GitHub - RGonzLin/RAGamuffin: A minimalistic and versatile RAG implementation built on top of Ollama, that can also search the web.

A minimalistic and versatile RAG implementation built on top of Ollama, that can also search the web.

Key features

Load your favourite LLM and embedding model from Ollama.
With the power of Retrieval-Augmented Generation (RAG), ask questions to the LLM about your documents... LOCALLY!
With a simple prompt search the web (via Google) and let the LLM answer all your questions Perplexity-style.
Toggle between RAG, web search and conversation modes or even better, with the ALL NEW automatic mode let a routing agent decide the best response method based on your query.
Provide a link to a webpage or YouTube video and query the LLM regarding it.
Change LLMs on the fly without clearing the conversation history.
The all mighty deepseek-r1:14b (available also in other sizes) is here and enables routing to work like a charm! China has entered the game! 🇨🇳
Europe is not far behind with their newest, super-high-tech... non-detachable bottle caps! 🇪🇺
NEW! Smart indexing system that saves and reuses document indexes for faster startups.

Get started

Download Ollama: https://ollama.com.
pip install ollama PyPDF2 faiss-cpu numpy requests beautifulsoup4 youtube_transcript_api googlesearch-python.
Download some models by typing ollama pull followed by the name of the model, in the terminal (I recommend deepseek-r1:14b for the LLM and mxbai-embed-large for the embedding model).
Run the script by typing python ragamuffin.py.
All done! Start chatting about your documents with complete privacy.

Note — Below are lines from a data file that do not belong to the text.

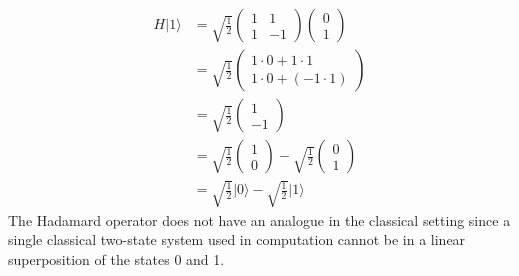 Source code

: \begin{align*}
	H\vert 1 \rangle &=
	\sqrt{\frac{1}{2}}
	\begin{pmatrix}
		1 & 1\\
		1 & -1
	\end{pmatrix}
	\begin{pmatrix}
		0\\
		1
	\end{pmatrix}\\
	&=
	\sqrt{\frac{1}{2}}
	\begin{pmatrix}
		1 \cdot 0 + 1 \cdot 1\\
		1 \cdot 0 + (-1 \cdot 1)
	\end{pmatrix}\\
	&=
	\sqrt{\frac{1}{2}}
	\begin{pmatrix}
		1\\
		-1
	\end{pmatrix}\\
	&=
	\sqrt{\frac{1}{2}}
	\begin{pmatrix}
		1\\
		0
	\end{pmatrix}
	-
	\sqrt{\frac{1}{2}}
	\begin{pmatrix}
		0\\
		1
	\end{pmatrix}\\
	&= 
	\sqrt{\frac{1}{2}} \vert 0 \rangle - \sqrt{\frac{1}{2}}\vert 1 \rangle
\end{align*}
The Hadamard operator does not have an analogue in the classical setting since a single classical two-state system used in computation cannot be in a linear superposition of the states 0 and 1.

After this first setup, you will only need to start from step 4.

In the chat

Simply type to chat with the LLM!

There are some magic words however. All of them start with a /, and allow you to perform special actions:

/rag: Activate RAG mode.
/web: Activate web search mode.
/conv: Activate conversation-only mode.
/auto: Activate automatic routing mode (default).
/interwebs: Provide a URL to a webpage or YouTube video and ask questions about it.
/itshistory: Clear the chat history.
/changellm: Change the LLM model on the fly while preserving the chat history! Allows you to use the best model to handle the specific task at hand!
/exit: Quit the chat.
/kdocs: Change the number of documents to be retrieved for RAG (1 by default).
/minscore: Change the minimum cosine similarity score (from -1.0 for most dissimilar to 1.0 for most similar) to retrieve a document (0.0 by default).
/ragdocsoff: Disable printing the names of the documents used for RAG.
/ragdocson: Enable printing the names of the documents used for RAG (shown by default).
/kweb: Change the number of web pages to be retrieved during web search (3 by default).
/webdocsoff: Disable printing the names of the web pages used for web search.
/webdocson: Enable printing the names of the web pages used for web search (shown by default).
/system: Provide a system prompt to change the behaviour of the LLM (e.g., "When reviewing code, explain what each function does thoroughly, yet in simple terms."). †
/thinkhide: Hide the thinking section in the response (hidden by default).
/thinkshow: Show the thinking section in the response.
/routehide: Hide the routing section in the response (hidden by default).
/routeshow: Show the routing section in the response.
/minscoreauto: Change the minimum similarity score to overwrite routing with RAG (0.6 by default).
/changeroutingllm: Change the routing LLM model on the fly while preserving the chat history! (Same as main LLM by default).
/magicwords: List all the magic words.

The models

You can set up default LLM and embedding models from the config.json file, and setting Active to true. llama3.1 (8B) or deepseek-r1:14b for the LLM, and all-minilm (23M) for the embedding model are generally good choices, but you might consider some other options depending on your specific needs:

You have many documents and all-minilm is not cutting it? Try mxbai-embed-large (334M).
Your documents are too big and llama3 simply does not have a big enough context window (8K tokens)? Use llama3-gradient; also 8M parameters, but with a context window of over 1M!
llama3 is too dumb? Go for llama3:70b if your computer can handle it!
Need a tiny model due to hardware constraints? Give phi3:mini (3B) a chance.
Too European to run one of them darn American models? mistral (7B) is for you!
For reasoning tasks, and for the routing LLM, the best choice is to go a bit communist with deepseek-r1:14b!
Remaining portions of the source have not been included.